The energy efficiency jobs of the future are just around the corner. But first, let’s take a step back and look at what energy efficiency really means.
Energy efficiency helps industries, entrepreneurs, and even ordinary consumers to squeeze more productivity out of the same amount or less energy than was possible in the past. In essence, energy efficiency is about doing more with less.
One of the most famous examples of a more energy more energy efficient product is the Toyota Prius. As the first mass-market hybrid automobile, the Prius could drive as many miles as its competitors with far less gasoline. Saving money on gasoline and producing less climate pollution were attractive features that drew consumers to make the Toyota Prius a bestseller.
But most energy efficiency innovations are far less flashy than a new car. From washing machines to refrigerators, nearly any appliance you can think of has been improved engineering innovations that massively decrease their energy consumption while maintaining their usefulness to the consumer. And it’s not just machines either – energy efficiency can even mean better insulation of homes and buildings and consultation relating to organization design, behavior modification, and best practices.
Energy Efficiency Jobs Today
Heating, ventilation, and air conditioning (HVAC) companies employ engineers, designers, consultants, installers and other workers who create, build and implement energy efficient HVAC systems.

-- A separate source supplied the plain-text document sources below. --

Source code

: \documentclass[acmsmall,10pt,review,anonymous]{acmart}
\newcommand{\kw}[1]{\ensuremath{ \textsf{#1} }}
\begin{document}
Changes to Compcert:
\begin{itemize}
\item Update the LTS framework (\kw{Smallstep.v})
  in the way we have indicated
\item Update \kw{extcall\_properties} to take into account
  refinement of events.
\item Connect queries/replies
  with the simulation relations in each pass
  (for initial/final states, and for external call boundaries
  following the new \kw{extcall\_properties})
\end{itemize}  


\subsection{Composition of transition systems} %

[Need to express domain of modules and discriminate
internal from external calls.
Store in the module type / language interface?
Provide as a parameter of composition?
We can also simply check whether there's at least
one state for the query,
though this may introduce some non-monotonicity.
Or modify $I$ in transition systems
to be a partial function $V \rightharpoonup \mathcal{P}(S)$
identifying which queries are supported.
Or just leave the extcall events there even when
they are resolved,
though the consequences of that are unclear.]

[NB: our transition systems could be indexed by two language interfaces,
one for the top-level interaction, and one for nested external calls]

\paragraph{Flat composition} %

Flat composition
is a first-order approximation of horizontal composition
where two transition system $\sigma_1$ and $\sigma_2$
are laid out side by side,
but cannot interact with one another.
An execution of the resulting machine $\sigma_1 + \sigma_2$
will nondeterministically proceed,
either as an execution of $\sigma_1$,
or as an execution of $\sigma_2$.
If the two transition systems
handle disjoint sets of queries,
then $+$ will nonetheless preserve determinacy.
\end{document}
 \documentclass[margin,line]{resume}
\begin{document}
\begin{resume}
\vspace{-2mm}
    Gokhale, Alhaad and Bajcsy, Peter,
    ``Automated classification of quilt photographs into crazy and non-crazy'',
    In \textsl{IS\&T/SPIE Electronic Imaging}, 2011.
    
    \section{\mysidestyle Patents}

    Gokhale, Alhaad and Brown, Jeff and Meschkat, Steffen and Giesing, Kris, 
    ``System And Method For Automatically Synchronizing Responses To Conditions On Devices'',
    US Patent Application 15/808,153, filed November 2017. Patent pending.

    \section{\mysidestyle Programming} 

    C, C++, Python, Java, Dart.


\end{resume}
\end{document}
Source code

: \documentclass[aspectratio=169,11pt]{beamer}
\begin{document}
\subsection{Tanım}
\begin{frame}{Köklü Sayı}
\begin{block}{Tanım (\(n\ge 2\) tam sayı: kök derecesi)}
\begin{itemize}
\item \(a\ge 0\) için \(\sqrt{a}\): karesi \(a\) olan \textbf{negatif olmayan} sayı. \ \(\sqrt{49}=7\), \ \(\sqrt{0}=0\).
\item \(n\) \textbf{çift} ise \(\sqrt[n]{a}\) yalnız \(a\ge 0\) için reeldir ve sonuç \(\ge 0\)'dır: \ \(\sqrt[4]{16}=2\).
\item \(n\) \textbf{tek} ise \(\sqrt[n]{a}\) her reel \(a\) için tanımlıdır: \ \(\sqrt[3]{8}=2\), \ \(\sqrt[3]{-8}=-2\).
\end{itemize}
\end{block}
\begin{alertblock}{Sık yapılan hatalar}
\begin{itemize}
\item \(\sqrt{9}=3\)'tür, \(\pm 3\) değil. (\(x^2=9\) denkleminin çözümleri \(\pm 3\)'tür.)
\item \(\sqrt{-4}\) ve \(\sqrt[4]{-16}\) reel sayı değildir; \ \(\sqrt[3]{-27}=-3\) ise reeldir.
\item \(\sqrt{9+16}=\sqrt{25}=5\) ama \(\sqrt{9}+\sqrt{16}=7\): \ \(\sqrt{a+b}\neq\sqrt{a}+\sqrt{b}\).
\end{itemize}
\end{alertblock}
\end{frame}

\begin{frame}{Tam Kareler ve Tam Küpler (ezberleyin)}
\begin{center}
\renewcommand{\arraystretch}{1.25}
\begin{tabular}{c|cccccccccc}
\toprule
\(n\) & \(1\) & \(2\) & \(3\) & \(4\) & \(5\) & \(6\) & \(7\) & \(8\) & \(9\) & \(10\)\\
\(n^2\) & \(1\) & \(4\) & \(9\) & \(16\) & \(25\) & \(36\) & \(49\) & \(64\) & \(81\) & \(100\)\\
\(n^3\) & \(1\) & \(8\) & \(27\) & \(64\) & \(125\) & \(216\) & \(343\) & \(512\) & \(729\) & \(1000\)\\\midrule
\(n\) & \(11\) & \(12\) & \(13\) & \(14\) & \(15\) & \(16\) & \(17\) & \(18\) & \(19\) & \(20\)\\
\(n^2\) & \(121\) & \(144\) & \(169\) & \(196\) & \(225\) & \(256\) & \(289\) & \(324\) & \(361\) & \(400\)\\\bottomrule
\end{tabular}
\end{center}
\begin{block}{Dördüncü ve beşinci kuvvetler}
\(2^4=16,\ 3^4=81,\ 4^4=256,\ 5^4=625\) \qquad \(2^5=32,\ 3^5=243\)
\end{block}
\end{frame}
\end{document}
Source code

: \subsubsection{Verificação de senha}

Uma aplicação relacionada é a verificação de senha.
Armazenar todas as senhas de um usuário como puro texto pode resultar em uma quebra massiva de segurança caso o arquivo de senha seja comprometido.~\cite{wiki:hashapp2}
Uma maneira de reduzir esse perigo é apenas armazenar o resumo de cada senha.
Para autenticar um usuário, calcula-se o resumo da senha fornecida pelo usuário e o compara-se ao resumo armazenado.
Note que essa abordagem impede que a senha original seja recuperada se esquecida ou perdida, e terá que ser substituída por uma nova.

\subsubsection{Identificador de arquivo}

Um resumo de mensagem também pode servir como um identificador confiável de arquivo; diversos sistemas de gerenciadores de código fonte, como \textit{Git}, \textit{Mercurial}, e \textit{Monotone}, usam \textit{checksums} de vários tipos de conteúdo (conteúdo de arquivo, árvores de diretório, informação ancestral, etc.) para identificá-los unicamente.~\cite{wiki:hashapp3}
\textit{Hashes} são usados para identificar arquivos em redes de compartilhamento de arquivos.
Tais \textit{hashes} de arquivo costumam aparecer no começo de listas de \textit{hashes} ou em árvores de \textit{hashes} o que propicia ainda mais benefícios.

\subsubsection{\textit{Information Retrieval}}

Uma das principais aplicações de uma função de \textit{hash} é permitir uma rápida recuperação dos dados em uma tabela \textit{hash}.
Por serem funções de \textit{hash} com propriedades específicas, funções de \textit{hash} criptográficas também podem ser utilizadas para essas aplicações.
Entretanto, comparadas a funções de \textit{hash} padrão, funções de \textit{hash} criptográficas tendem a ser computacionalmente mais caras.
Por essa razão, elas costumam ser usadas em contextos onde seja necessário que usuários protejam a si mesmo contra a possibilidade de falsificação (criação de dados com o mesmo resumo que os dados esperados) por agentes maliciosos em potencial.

- Energy Star certified appliance factories employ workers who build appliances that use energy far more efficiently than ever before.
- Construction workers and engineers design and install advanced materials and insulation on buildings to make them more energy efficient.
- Weatherization experts work to seal leaks in homes, schools and businesses. This increase energy efficiency and lowers heating and air conditioning bills.
LEED (Leadership in Energy and Environmental Design) Consultants advise and lead energy efficiency projects. They develop the most cost-effective strategies possible to to design and/or upgrade high-performance, sustainable buildings and environments. They use tools like integrated energy & daylight modeling air management and monitoring plans, and green housekeeping rules to reduce both initial and lifecycle energy costs, check that all energy-consuming equipment is functioning efficiently, and ensure energy is not being wasted through wall and roof assemblies.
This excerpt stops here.